Revenue, profit and management optimism
- A favourable update during April had already confirmed these FY 2021 results would show the remarkable H1 turnaround continuing throughout H2.
- H2 revenue did indeed increase by 8%, to £12.7m, to give annual revenue of £22.8m.
- The adjusted pre-tax profit was indeed £2.9m, which meant the H2 adjusted pre-tax profit of £2.5m was significantly greater than the £0.4m reported for H1.
- The H2 adjusted pre-tax profit of £2.5m was also greater than the £1.8m I had extrapolated at the interim stage.
- Pandemic disruption during H1 meant total annual revenue was the weakest since FY 2012:
|Year to 31 March||2017||2018||2019||2020||2021|
|Operating profit (£k)||6,308||1,985||2,056||418||1,635|
|Other items (£k)||-||-||-||-||652|
|Finance income (£k)||(29)||7||(135)||(122)||(211)|
|Pre-tax profit (£k)||6,279||1,992||1,921||296||2,076|
|Earnings per share (p)||32.7||9.9||10.1||(1.8)||13.4|
|Dividend per share (p)||7.5||7.5||7.5||1.1||-|
|Special dividend per share (p)||38.1||-||-||-||-|
- Profit was shored up by various Covid-prompted cost savings and complicated by a number of adjustments:
- The £1m impairment followed office closures and is arguably a one-off charge.
- “Compensation for loss of office” of £0.6m could also be deemed one-off, although SYS1 has recorded such costs every year since FY 2012 that have totalled £2.5m.
- Reversing the (unusual) bonus credit also seems sensible to arrive at an adjusted figure.
- Government support of £0.7m to navigate the pandemic bolstered the performance as well.

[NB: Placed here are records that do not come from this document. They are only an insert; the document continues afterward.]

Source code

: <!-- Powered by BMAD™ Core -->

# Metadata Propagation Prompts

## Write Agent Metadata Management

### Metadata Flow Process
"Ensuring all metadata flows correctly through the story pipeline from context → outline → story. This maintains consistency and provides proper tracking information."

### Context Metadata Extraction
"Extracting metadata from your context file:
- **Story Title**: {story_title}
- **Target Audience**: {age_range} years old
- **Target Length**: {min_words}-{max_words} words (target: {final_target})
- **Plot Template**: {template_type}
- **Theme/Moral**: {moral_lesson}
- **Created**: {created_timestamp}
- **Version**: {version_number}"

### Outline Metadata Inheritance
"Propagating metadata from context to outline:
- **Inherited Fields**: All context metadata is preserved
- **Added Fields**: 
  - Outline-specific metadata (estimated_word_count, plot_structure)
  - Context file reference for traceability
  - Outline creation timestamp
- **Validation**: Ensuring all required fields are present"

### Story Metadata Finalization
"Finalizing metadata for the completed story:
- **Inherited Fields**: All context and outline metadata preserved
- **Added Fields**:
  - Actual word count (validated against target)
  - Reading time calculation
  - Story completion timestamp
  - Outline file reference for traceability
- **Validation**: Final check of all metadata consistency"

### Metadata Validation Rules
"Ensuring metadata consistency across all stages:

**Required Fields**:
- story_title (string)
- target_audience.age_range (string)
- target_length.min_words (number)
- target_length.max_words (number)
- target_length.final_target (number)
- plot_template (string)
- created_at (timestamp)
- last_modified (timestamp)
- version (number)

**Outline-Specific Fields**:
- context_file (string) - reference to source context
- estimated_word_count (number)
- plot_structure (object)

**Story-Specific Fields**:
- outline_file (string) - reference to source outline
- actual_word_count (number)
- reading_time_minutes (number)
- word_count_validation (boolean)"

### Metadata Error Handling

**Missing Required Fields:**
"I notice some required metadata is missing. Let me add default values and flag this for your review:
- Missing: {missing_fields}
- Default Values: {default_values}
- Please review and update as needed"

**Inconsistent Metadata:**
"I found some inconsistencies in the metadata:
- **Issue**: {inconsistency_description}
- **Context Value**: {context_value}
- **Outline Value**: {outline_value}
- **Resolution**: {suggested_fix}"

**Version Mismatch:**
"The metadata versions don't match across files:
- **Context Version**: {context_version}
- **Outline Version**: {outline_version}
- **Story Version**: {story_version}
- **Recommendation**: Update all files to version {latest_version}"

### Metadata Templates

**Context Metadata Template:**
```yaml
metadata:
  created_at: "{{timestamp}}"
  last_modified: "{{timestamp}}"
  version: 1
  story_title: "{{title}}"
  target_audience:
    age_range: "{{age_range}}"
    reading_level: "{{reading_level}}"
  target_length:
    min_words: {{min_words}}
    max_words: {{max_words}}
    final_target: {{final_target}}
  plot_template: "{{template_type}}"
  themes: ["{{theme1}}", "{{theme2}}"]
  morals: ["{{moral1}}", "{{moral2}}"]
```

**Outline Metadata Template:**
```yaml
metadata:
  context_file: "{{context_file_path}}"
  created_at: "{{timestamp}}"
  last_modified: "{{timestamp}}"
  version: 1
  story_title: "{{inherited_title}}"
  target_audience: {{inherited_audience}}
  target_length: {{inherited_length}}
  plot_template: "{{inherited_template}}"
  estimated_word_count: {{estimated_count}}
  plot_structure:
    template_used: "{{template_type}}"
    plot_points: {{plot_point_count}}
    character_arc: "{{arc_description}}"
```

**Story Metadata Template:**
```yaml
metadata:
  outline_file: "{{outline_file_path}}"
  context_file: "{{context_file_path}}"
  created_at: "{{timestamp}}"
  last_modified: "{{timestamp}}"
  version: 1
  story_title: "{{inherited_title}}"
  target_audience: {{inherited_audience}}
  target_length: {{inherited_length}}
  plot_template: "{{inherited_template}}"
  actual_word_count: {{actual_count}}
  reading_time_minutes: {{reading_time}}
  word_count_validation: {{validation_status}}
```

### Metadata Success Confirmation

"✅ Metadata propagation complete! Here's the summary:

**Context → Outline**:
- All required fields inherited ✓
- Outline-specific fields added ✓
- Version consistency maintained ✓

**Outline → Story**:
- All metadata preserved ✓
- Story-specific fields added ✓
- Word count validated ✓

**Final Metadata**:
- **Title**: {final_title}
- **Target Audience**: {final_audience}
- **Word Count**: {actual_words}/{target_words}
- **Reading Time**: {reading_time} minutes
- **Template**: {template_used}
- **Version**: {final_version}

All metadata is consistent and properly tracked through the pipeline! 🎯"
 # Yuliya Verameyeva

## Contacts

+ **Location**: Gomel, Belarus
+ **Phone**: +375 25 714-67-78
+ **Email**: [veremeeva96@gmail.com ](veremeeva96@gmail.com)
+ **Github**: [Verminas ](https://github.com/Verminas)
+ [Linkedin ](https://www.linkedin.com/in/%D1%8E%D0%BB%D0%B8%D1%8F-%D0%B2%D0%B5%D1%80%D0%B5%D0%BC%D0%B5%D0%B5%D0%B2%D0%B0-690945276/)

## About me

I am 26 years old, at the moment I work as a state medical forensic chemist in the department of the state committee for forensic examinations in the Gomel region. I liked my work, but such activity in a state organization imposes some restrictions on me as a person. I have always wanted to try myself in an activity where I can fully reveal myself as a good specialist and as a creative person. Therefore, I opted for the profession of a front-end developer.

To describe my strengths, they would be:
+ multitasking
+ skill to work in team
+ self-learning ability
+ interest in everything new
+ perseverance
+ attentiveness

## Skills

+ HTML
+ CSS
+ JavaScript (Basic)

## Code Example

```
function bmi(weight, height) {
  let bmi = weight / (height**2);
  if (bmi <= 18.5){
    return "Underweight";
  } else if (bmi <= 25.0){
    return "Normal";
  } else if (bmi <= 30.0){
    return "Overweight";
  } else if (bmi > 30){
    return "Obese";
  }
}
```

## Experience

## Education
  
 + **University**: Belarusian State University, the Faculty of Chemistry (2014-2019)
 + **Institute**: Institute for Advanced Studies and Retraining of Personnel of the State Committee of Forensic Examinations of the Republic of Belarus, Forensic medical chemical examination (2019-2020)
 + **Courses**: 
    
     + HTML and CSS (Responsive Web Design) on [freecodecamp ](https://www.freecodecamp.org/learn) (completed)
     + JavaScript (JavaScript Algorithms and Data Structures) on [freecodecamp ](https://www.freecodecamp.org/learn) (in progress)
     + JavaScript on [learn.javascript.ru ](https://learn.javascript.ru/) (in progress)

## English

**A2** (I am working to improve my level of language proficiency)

- The government support alongside greater current-year costs (see Valuation below) probably explained why the dividend was not reinstated.
- SYS1’s financial performance was rather overshadowed by some very bullish management commentary.
- Bold projections included:
1) Increasing market share from less than 1% to 10% during the next decade:
“Currently at less than 1% share, we believe that System1 can gain 10% global market share in the next decade-a lower share than the current market leaders“.
2) Setting a medium-term revenue target of £100m-plus (versus £22.8m for this FY 2021):
“We take every decision with our medium term £100m+ Revenue milestone in mind.“
3) Stating the market cap could eventually become £1 billion (versus £40m now):
“We believe that System1 could be worth £1 billion eventually.”
- The finer points of this FY 2021 statement will be quickly forgotten if SYS1 achieves any of those ambitions.
- Supporting management’s optimism was an accelerating shift from consultancy work towards the more predictable data-related revenue:
“Our automated prediction products represented 1% of Revenue at the half-year, 7% in the December quarter and 15% in the final quarter… and are on track to continue growing in the coming months.”
- This right-hand chart from the results presentation was particularly impressive:
- The AGM statement subsequently revealed data-related revenue was likely to rise to 33% of total revenue for the current H1.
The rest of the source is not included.